Ce projet, lancé l'an dernier avec la collaboration des Urbainculteurs, un organisme sans but lucratif faisant la promotion du jardinage et de l'agriculture urbaine, permettra de fournir cet été plus de deux tonnes de légumes frais et des fines herbes aux cuisines, en plus de contribuer à la réinsertion sociale des hommes et des femmes qui fréquentent l'organisme.
Jamais, a souligné la directrice générale Chantale Dugas, un projet de Lauberivière n'avait reçu un accueil aussi élogieux dans la population. Il permet à son tour de faire connaître les services, qui vont beaucoup plus loin que la soupe populaire et l'hébergement.
La population est d'ailleurs invitée à un après-midi portes ouvertes samedi.
La survie du projet a été assurée grâce à un don de 65 000 $ sur trois ans de la Fondation GDG, qui a permis d'acquérir les infrastructures.

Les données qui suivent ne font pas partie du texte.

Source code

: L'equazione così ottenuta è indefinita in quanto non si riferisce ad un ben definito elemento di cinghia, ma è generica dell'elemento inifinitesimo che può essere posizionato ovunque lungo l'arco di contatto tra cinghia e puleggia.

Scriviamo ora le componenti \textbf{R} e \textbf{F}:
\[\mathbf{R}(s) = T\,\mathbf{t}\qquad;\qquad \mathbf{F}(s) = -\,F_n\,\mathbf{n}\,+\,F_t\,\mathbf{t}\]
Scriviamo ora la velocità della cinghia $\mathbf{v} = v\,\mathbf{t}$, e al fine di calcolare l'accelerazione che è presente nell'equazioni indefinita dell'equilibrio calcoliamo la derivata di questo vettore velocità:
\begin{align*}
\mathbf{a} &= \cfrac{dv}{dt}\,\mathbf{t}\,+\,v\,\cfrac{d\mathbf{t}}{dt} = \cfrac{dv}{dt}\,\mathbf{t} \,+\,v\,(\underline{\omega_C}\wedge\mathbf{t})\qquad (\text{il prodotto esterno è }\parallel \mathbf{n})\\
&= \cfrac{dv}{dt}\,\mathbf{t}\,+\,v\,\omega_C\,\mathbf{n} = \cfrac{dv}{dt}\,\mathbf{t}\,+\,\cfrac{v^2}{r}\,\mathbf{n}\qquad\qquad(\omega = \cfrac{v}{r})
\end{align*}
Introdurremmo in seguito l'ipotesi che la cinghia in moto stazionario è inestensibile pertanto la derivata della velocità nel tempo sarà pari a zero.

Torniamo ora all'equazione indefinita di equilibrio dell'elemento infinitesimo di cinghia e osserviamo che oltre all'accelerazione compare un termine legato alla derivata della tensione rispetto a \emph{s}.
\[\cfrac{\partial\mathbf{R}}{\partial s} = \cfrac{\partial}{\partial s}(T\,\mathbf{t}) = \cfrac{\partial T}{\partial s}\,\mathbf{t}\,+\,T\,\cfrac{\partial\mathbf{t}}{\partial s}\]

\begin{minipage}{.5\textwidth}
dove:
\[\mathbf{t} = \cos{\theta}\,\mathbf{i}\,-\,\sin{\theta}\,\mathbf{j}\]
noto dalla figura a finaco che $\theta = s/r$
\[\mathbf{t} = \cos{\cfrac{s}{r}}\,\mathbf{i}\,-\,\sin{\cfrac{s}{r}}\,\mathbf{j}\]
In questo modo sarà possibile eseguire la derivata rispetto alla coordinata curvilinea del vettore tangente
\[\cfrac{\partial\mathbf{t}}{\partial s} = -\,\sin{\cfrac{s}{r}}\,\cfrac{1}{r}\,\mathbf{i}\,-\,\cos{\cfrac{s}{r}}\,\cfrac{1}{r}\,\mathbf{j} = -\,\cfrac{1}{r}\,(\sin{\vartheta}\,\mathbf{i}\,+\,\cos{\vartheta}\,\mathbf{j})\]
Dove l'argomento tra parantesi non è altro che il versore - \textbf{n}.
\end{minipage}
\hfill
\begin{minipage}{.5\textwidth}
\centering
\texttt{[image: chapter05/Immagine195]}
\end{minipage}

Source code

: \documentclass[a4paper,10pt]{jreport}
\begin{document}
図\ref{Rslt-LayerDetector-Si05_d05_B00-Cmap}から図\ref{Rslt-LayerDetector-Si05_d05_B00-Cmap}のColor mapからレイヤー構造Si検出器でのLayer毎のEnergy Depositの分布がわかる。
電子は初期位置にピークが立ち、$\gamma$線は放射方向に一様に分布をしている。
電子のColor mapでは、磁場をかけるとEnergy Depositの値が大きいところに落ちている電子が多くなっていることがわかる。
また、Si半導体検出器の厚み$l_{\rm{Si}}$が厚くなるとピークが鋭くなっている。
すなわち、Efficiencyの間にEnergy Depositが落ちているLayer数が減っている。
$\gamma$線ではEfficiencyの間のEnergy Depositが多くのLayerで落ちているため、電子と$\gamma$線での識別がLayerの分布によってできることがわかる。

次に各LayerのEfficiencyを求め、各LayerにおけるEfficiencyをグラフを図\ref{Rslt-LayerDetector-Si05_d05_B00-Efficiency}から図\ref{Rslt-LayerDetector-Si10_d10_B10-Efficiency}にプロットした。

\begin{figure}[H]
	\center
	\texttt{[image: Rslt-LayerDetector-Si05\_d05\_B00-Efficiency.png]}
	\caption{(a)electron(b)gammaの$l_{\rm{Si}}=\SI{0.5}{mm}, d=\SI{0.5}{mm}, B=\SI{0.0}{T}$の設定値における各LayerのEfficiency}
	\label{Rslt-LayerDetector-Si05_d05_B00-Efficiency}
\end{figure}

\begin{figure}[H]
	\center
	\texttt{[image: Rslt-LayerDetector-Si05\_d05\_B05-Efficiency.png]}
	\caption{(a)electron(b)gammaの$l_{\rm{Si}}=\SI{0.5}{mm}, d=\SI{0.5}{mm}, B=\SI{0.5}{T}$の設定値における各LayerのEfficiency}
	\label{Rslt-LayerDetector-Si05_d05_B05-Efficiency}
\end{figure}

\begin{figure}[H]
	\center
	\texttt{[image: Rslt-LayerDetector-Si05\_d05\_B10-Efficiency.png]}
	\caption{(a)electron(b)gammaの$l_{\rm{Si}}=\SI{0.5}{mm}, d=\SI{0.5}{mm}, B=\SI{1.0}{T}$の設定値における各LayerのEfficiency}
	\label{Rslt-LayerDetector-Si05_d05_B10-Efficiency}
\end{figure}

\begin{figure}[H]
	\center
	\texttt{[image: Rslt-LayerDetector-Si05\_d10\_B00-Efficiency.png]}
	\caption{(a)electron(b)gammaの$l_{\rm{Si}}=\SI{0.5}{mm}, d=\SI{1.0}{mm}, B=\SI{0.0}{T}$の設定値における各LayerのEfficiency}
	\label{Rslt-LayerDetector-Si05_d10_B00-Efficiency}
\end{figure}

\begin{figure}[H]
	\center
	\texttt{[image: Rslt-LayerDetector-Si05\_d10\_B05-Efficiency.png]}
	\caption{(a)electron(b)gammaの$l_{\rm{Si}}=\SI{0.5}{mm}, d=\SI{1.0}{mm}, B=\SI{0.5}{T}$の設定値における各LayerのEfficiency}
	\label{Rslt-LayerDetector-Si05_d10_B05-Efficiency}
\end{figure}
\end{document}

Un véritable projet social
Vendredi, des enfants d'une école de Limoilou sont allés faire des plantations. Un peu plus tard, les aînés de Laubevière prenaient le relais. Plus qu'une simple façon d'accroître l'apport en nourriture, c'est un véritable projet social qui a vu le jour sur les toits.
L'objectif est maintenant d'augmenter le nombre de bacs à 1000. Il en coûte 75 $ pour en commanditer un et voir son nom ou son logo affiché. Vendus par les Urbainculteurs, ces bacs sont conçus et fabriqués au Québec.
L'initiative a par ailleurs fait des petits: au moins deux résidences pour personnes âgées, les terrasses des résidences de l'Université Laval et même le toit de la caisse populaire du centre-ville auront leur propre jardin cet été.